Task details:
Output each line of the data below exactly, omitting any image.

Data:
▬▬▬

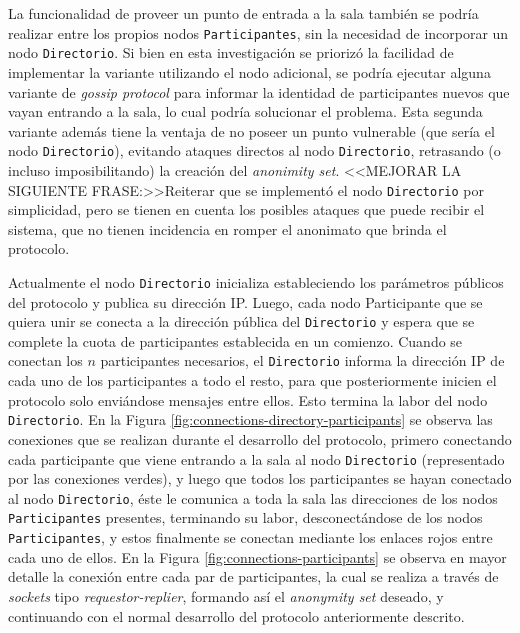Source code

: {La funcionalidad de proveer un punto de entrada a la sala también se podría 
realizar entre los propios nodos \texttt{Participantes}, sin la necesidad de incorporar 
un nodo \texttt{Directorio}. Si bien en esta investigación se priorizó la 
facilidad de implementar la variante utilizando el nodo adicional, se podría 
ejecutar alguna variante de \emph{gossip protocol} 
\cite{Demers:1987:EAR:41840.41841} para informar la identidad de participantes 
nuevos que vayan entrando a la sala, lo cual podría solucionar el problema. 
Esta segunda variante además tiene la ventaja de no poseer un punto vulnerable 
(que sería el nodo \texttt{Directorio}), evitando ataques directos al nodo 
\texttt{Directorio}, retrasando (o incluso imposibilitando) la 
creación del \emph{anonimity set}. 
<<MEJORAR LA SIGUIENTE FRASE:>>Reiterar que se implementó el nodo 
\texttt{Directorio} por simplicidad, pero se tienen en cuenta los posibles 
ataques que puede recibir el sistema, que no tienen incidencia en romper el 
anonimato que brinda el protocolo.

Actualmente el nodo \texttt{Directorio} inicializa estableciendo los 
parámetros públicos del protocolo y publica su dirección IP. Luego, cada nodo 
Participante que se quiera unir se conecta a la dirección pública del 
\texttt{Directorio} y espera que se complete la cuota de participantes 
establecida en un comienzo. Cuando se conectan los $n$ participantes 
necesarios, el \texttt{Directorio} informa la dirección IP de cada uno de los 
participantes a todo el resto, para que posteriormente inicien el protocolo 
solo enviándose mensajes entre ellos. Esto termina la labor del nodo 
\texttt{Directorio}. En la Figura \ref{fig:connections-directory-participants} 
se observa las conexiones que se realizan durante el desarrollo del protocolo, 
primero conectando cada participante que viene entrando a la sala al nodo 
\texttt{Directorio} (representado por las conexiones verdes), y luego que 
todos los participantes se hayan conectado al nodo \texttt{Directorio}, éste 
le comunica a toda la sala las direcciones de los nodos \texttt{Participantes} 
presentes, terminando su labor, desconectándose de los nodos \texttt{Participantes}, y 
estos finalmente se conectan mediante los enlaces rojos entre cada uno de 
ellos. En la Figura \ref{fig:connections-participants} se observa en mayor 
detalle la conexión entre cada par de participantes, la cual se realiza a 
través de \emph{sockets} tipo \emph{requestor-replier}, formando así el 
\emph{anonymity set} deseado, y continuando con el normal desarrollo 
del protocolo anteriormente descrito.

}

▬▬▬

Answer to this problem:
Source code

: {La funcionalidad de proveer un punto de entrada a la sala también se podría 
realizar entre los propios nodos \texttt{Participantes}, sin la necesidad de incorporar 
un nodo \texttt{Directorio}. Si bien en esta investigación se priorizó la 
facilidad de implementar la variante utilizando el nodo adicional, se podría 
ejecutar alguna variante de \emph{gossip protocol} 
\cite{Demers:1987:EAR:41840.41841} para informar la identidad de participantes 
nuevos que vayan entrando a la sala, lo cual podría solucionar el problema. 
Esta segunda variante además tiene la ventaja de no poseer un punto vulnerable 
(que sería el nodo \texttt{Directorio}), evitando ataques directos al nodo 
\texttt{Directorio}, retrasando (o incluso imposibilitando) la 
creación del \emph{anonimity set}. 
<<MEJORAR LA SIGUIENTE FRASE:>>Reiterar que se implementó el nodo 
\texttt{Directorio} por simplicidad, pero se tienen en cuenta los posibles 
ataques que puede recibir el sistema, que no tienen incidencia en romper el 
anonimato que brinda el protocolo.

Actualmente el nodo \texttt{Directorio} inicializa estableciendo los 
parámetros públicos del protocolo y publica su dirección IP. Luego, cada nodo 
Participante que se quiera unir se conecta a la dirección pública del 
\texttt{Directorio} y espera que se complete la cuota de participantes 
establecida en un comienzo. Cuando se conectan los $n$ participantes 
necesarios, el \texttt{Directorio} informa la dirección IP de cada uno de los 
participantes a todo el resto, para que posteriormente inicien el protocolo 
solo enviándose mensajes entre ellos. Esto termina la labor del nodo 
\texttt{Directorio}. En la Figura \ref{fig:connections-directory-participants} 
se observa las conexiones que se realizan durante el desarrollo del protocolo, 
primero conectando cada participante que viene entrando a la sala al nodo 
\texttt{Directorio} (representado por las conexiones verdes), y luego que 
todos los participantes se hayan conectado al nodo \texttt{Directorio}, éste 
le comunica a toda la sala las direcciones de los nodos \texttt{Participantes} 
presentes, terminando su labor, desconectándose de los nodos \texttt{Participantes}, y 
estos finalmente se conectan mediante los enlaces rojos entre cada uno de 
ellos. En la Figura \ref{fig:connections-participants} se observa en mayor 
detalle la conexión entre cada par de participantes, la cual se realiza a 
través de \emph{sockets} tipo \emph{requestor-replier}, formando así el 
\emph{anonymity set} deseado, y continuando con el normal desarrollo 
del protocolo anteriormente descrito.

}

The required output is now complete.